福井県坂井市では、日本マクドナルドの元広報部長だった林利夫氏が特命監兼シティセールス推進課長として、坂井市を全国に売り込んでいる。インタビュー前編では、戸越銀座商店街のアンテナショップや移住スカウトサービスといった取り組みを聞いた。

福井県坂井市 特命監兼シティセールス推進課長の林利夫氏

日本マクドナルドの広報部長から自治体の「シティセールス」に転進した経緯は?

林利夫(以下、林) 2010年ごろから始まった人口減少という問題がきっかけだ。それまではどこの自治体も自分の町を広くPRするという取り組みは積極的にやってこなかった。
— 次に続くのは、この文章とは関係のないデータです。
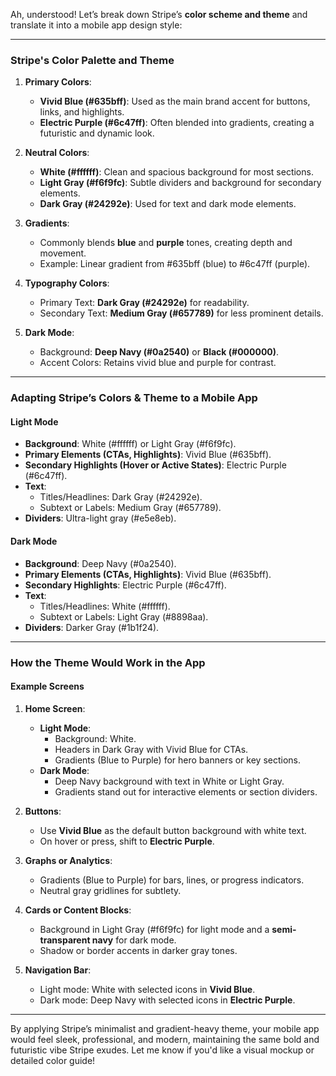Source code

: Ah, understood! Let’s break down Stripe’s **color scheme and theme** and translate it into a mobile app design style:

---

### **Stripe's Color Palette and Theme**

1. **Primary Colors**:
   - **Vivid Blue (#635bff)**: Used as the main brand accent for buttons, links, and highlights.
   - **Electric Purple (#6c47ff)**: Often blended into gradients, creating a futuristic and dynamic look.

2. **Neutral Colors**:
   - **White (#ffffff)**: Clean and spacious background for most sections.
   - **Light Gray (#f6f9fc)**: Subtle dividers and background for secondary elements.
   - **Dark Gray (#24292e)**: Used for text and dark mode elements.

3. **Gradients**:
   - Commonly blends **blue** and **purple** tones, creating depth and movement.
   - Example: Linear gradient from #635bff (blue) to #6c47ff (purple).

4. **Typography Colors**:
   - Primary Text: **Dark Gray (#24292e)** for readability.
   - Secondary Text: **Medium Gray (#657789)** for less prominent details.

5. **Dark Mode**:
   - Background: **Deep Navy (#0a2540)** or **Black (#000000)**.
   - Accent Colors: Retains vivid blue and purple for contrast.

---

### **Adapting Stripe’s Colors & Theme to a Mobile App**

#### **Light Mode**
- **Background**: White (#ffffff) or Light Gray (#f6f9fc).
- **Primary Elements (CTAs, Highlights)**: Vivid Blue (#635bff).
- **Secondary Highlights (Hover or Active States)**: Electric Purple (#6c47ff).
- **Text**:
  - Titles/Headlines: Dark Gray (#24292e).
  - Subtext or Labels: Medium Gray (#657789).
- **Dividers**: Ultra-light gray (#e5e8eb).

#### **Dark Mode**
- **Background**: Deep Navy (#0a2540).
- **Primary Elements (CTAs, Highlights)**: Vivid Blue (#635bff).
- **Secondary Highlights**: Electric Purple (#6c47ff).
- **Text**:
  - Titles/Headlines: White (#ffffff).
  - Subtext or Labels: Light Gray (#8898aa).
- **Dividers**: Darker Gray (#1b1f24).

---

### **How the Theme Would Work in the App**

#### **Example Screens**
1. **Home Screen**:
   - **Light Mode**: 
     - Background: White.
     - Headers in Dark Gray with Vivid Blue for CTAs.
     - Gradients (Blue to Purple) for hero banners or key sections.
   - **Dark Mode**: 
     - Deep Navy background with text in White or Light Gray.
     - Gradients stand out for interactive elements or section dividers.

2. **Buttons**:
   - Use **Vivid Blue** as the default button background with white text.
   - On hover or press, shift to **Electric Purple**.

3. **Graphs or Analytics**:
   - Gradients (Blue to Purple) for bars, lines, or progress indicators.
   - Neutral gray gridlines for subtlety.

4. **Cards or Content Blocks**:
   - Background in Light Gray (#f6f9fc) for light mode and a **semi-transparent navy** for dark mode.
   - Shadow or border accents in darker gray tones.

5. **Navigation Bar**:
   - Light mode: White with selected icons in **Vivid Blue**.
   - Dark mode: Deep Navy with selected icons in **Electric Purple**.

---

By applying Stripe’s minimalist and gradient-heavy theme, your mobile app would feel sleek, professional, and modern, maintaining the same bold and futuristic vibe Stripe exudes. Let me know if you'd like a visual mockup or detailed color guide!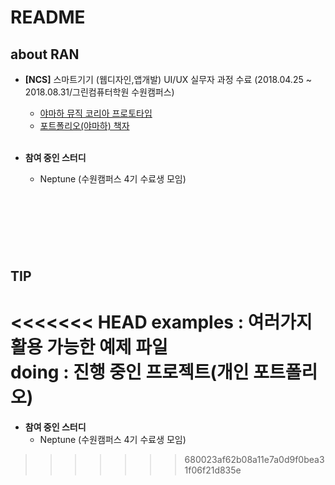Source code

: # README

## about RAN

- **[NCS]** 스마트기기 (웹디자인,앱개발) UI/UX 실무자 과정 수료 (2018.04.25 ~ 2018.08.31/그린컴퓨터학원 수원캠퍼스)


	- [야마하 뮤직 코리아 프로토타입](https://item629.github.io/yamaha)</br>
	- [포트폴리오(야마하) 책자](https://drive.google.com/open?id=1BRiuEv_m_WhysNkP4JQcY9XL4vZukplx)
</br></br>

- **참여 중인 스터디**
	- Neptune (수원캠퍼스 4기 수료생 모임)

</br></br></br>
---

## TIP

<<<<<<< HEAD
examples : 여러가지 활용 가능한 예제 파일</br>
doing : 진행 중인 프로젝트(개인 포트폴리오)
=======
- **참여 중인 스터디**
	- Neptune (수원캠퍼스 4기 수료생 모임)
>>>>>>> 680023af62b08a11e7a0d9f0bea31f06f21d835e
そして増田寛也さんの書籍『地方消滅 東京一極集中が招く人口急減』が出たあたりから、行政としては長期的に町を継続していくためには町のPRをしなくてはいけないという機運が高まった。

 その当時、民間企業にあって行政機関にない部門が2つあった。1つが営業、もう1つがマーケティング、もしくはPRと言えるかもしれない。そこで、民間でノウハウを持つ人材を積極的に活用していこうという流れが始まった。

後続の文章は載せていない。